Work task.
Set down exactly the lines of the listing below that begin at the one containing "A12-A15 are stored" and end at the last line, both included.

Data.
□ □ □ □ □

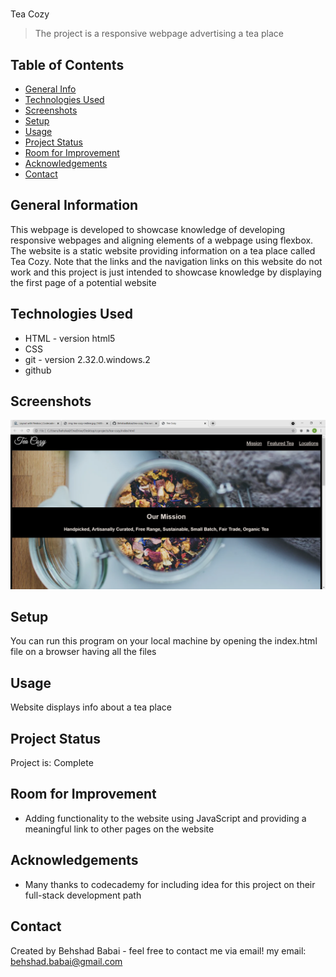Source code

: # 
Tea Cozy
> The project is a responsive webpage advertising a tea place
> <!--Live demo [_here_]().  If you have the project hosted somewhere, include the link here. -->

## Table of Contents
* [General Info](#general-information)
* [Technologies Used](#technologies-used)
* [Screenshots](#screenshots)
* [Setup](#setup)
* [Usage](#usage)
* [Project Status](#project-status)
* [Room for Improvement](#room-for-improvement)
* [Acknowledgements](#acknowledgements)
* [Contact](#contact)
<!-- * [License](#license) -->


## General Information
This webpage is developed to showcase knowledge of developing responsive webpages and aligning elements of a webpage using flexbox. The website is a static website providing information on a tea place called Tea Cozy. Note that the links and the navigation links on this website do not work and this project is just intended to showcase knowledge by displaying the first page of a potential website 
<!-- You don't have to answer all the questions - just the ones relevant to your project. -->


## Technologies Used
-  HTML - version html5
-  CSS
-  git - version 2.32.0.windows.2
-  github


## Screenshots
![Example screenshot](./resources/img/Screenshot.png)
<!-- If you have screenshots you'd like to share, include them here. -->


## Setup
You can run this program on your local machine by opening the index.html file on a browser having all the files


## Usage
Website displays info about a tea place


## Project Status
Project is: Complete


## Room for Improvement
- Adding functionality to the website using JavaScript and providing a meaningful link to other pages on the website



## Acknowledgements
- Many thanks to codecademy for including idea for this project on their full-stack development path 


## Contact
Created by Behshad Babai - feel free to contact me via email!
my email: behshad.babai@gmail.com


<!-- Optional -->
<!-- ## License -->
<!-- This project is open source and available under the [... License](). -->

<!-- You don't have to include all sections - just the one's relevant to your project -->
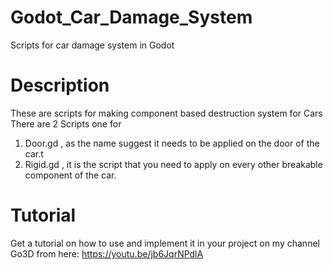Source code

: # Godot_Car_Damage_System
Scripts for car damage system in Godot

# Description
These are scripts for making component based destruction system for Cars 
There are 2 Scripts one for
1) Door.gd , as the name suggest it needs to be applied on the door of the car.t
2) Rigid.gd , it is the script that you need to apply on every other breakable component of the car.

# Tutorial
Get a tutorial on how to use and implement it in your project on my channel Go3D from here: 
https://youtu.be/jb6JqrNPdlA

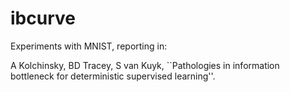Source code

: # ibcurve

Experiments with MNIST, reporting in:

A Kolchinsky, BD Tracey, S van Kuyk, ``Pathologies in information bottleneck for deterministic supervised learning''.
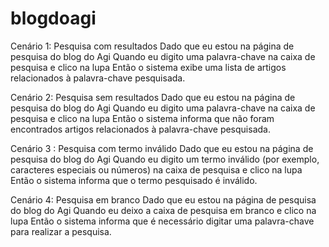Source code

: # blogdoagi


Cenário 1: Pesquisa com resultados
Dado que eu estou na página de pesquisa do blog do Agi
Quando eu digito uma palavra-chave na caixa de pesquisa e clico na lupa
Então o sistema exibe uma lista de artigos relacionados à palavra-chave pesquisada.

Cenário 2: Pesquisa sem resultados
Dado que eu estou na página de pesquisa do blog do Agi
Quando eu digito uma palavra-chave na caixa de pesquisa e clico na lupa
Então o sistema informa que não foram encontrados artigos relacionados à palavra-chave pesquisada.

Cenário 3 : Pesquisa com termo inválido
Dado que eu estou na página de pesquisa do blog do Agi
Quando eu digito um termo inválido (por exemplo, caracteres especiais ou números) na caixa de pesquisa e clico na lupa
Então o sistema informa que o termo pesquisado é inválido.

Cenário 4: Pesquisa em branco
Dado que eu estou na página de pesquisa do blog do Agi
Quando eu deixo a caixa de pesquisa em branco e clico na lupa
Então o sistema informa que é necessário digitar uma palavra-chave para realizar a pesquisa.
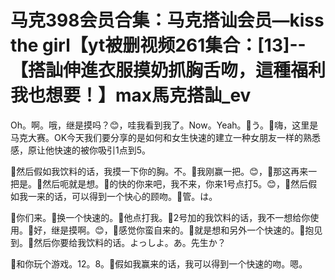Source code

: # 马克398会员合集：马克搭讪会员—kiss the girl【yt被删视频261集合：[13]--【搭訕伸進衣服摸奶抓胸舌吻，這種福利我也想要！】max馬克搭訕_ev

Oh。啊。哦，继是摸吗？😊，哇我看到我了。Now。Yeah。🎼う。🎼嗨，这里是马克大赛。OK今天我们要分享的是如何和女生快速的建立一种女朋友一样的熟悉感，原让他快速的被你吸引1点到5。

🎼然后假如我饮料的话，我摸一下你的胸。不。🎼我刚赢一把。😊，🎼那这再来一把是。🎼然后呃就是想。🎼的快的你来吧，我不来，你来1号点打5。😊，🎼然后假如我一来的话，可以得到一个快心的顾吻。🎼管。は。

🎼你们来。🎼换一个快速的。🎼他点打我。🎼2号加的我饮料的话，我不一想给你使用。🎼好，继是摸啊。😊，🎼感觉你蛮自来的。🎼就是想和另外一个快速的。🎼抱见到。🎼然后你要给我饮料的话。よっしよ。あ。先生か？

🎼和你玩个游戏。12。8。🎼假如我赢来的话，我可以得到一个快速的吻。嗯。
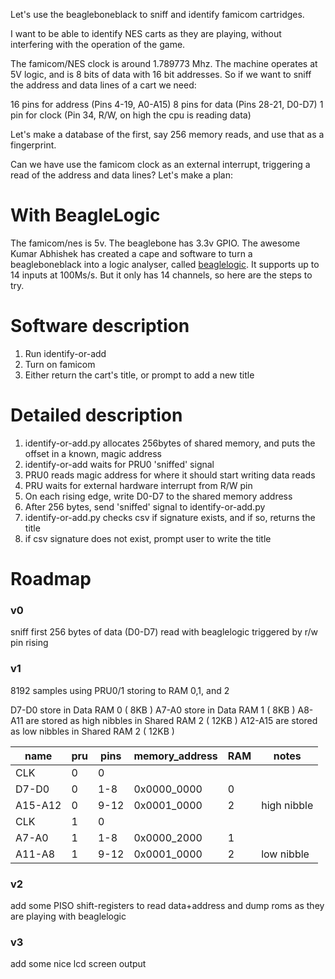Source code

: Let's use the beagleboneblack to sniff and identify famicom cartridges.

I want to be able to identify NES carts as they are playing, without interfering with the operation of the game.

The famicom/NES clock is around 1.789773 Mhz. The machine operates at 5V logic, and is 8 bits of data with 16 bit addresses. So if we want to sniff the address and data lines of a cart we need:

16 pins for address (Pins 4-19, A0-A15)
8 pins for data (Pins 28-21, D0-D7)
1 pin for clock (Pin 34, R/W, on high the cpu is reading data)

Let's make a database of the first, say 256 memory reads, and use that as a fingerprint.

Can we have use the famicom clock as an external interrupt, triggering a read of the address and data lines? Let's make a plan:

# With BeagleLogic

The famicom/nes is 5v. The beaglebone has 3.3v GPIO. The awesome Kumar Abhishek has created a cape and software to turn a beagleboneblack into a logic analyser, called [beaglelogic](http://beaglelogic.net). It supports up to 14 inputs at 100Ms/s. But it only has 14 channels, so here are the steps to try.

# Software description

1. Run identify-or-add
2. Turn on famicom
3. Either return the cart's title, or prompt to add a new title

# Detailed description

1. identify-or-add.py allocates 256bytes of shared memory, and puts the offset in a known, magic address
2. identify-or-add waits for PRU0 'sniffed' signal
3. PRU0 reads magic address for where it should start writing data reads
4. PRU waits for external hardware interrupt from R/W pin
5. On each rising edge, write D0-D7 to the shared memory address
6. After 256 bytes, send 'sniffed' signal to identify-or-add.py
7. identify-or-add.py checks csv if signature exists, and if so, returns the title
8. if csv signature does not exist, prompt user to write the title

# Roadmap

### v0

sniff first 256 bytes of data (D0-D7) read with beaglelogic triggered by r/w pin rising

### v1

8192 samples using PRU0/1 storing to RAM 0,1, and 2

D7-D0 store in Data RAM 0 ( 8KB )
A7-A0 store in Data RAM 1 ( 8KB )
A8-A11 are stored as high nibbles in Shared RAM 2 ( 12KB )
A12-A15 are stored as low nibbles in Shared RAM 2 ( 12KB )

   name | pru | pins | memory_address | RAM | notes
--------|-----|------|----------------|-----|-------
    CLK |  0  | 0    |                |     |
  D7-D0 |  0  | 1-8  | 0x0000_0000    |  0  |
A15-A12 |  0  | 9-12 | 0x0001_0000    |  2  | high nibble
    CLK |  1  | 0    |                |     |
  A7-A0 |  1  | 1-8  | 0x0000_2000    |  1  |
 A11-A8 |  1  | 9-12 | 0x0001_0000    |  2  | low nibble

### v2

add some PISO shift-registers to read data+address and dump roms as they are playing with beaglelogic

### v3

add some nice lcd screen output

□ □ □ □ □

Solution.
A12-A15 are stored as low nibbles in Shared RAM 2 ( 12KB )

   name | pru | pins | memory_address | RAM | notes
--------|-----|------|----------------|-----|-------
    CLK |  0  | 0    |                |     |
  D7-D0 |  0  | 1-8  | 0x0000_0000    |  0  |
A15-A12 |  0  | 9-12 | 0x0001_0000    |  2  | high nibble
    CLK |  1  | 0    |                |     |
  A7-A0 |  1  | 1-8  | 0x0000_2000    |  1  |
 A11-A8 |  1  | 9-12 | 0x0001_0000    |  2  | low nibble

### v2

add some PISO shift-registers to read data+address and dump roms as they are playing with beaglelogic

### v3

add some nice lcd screen output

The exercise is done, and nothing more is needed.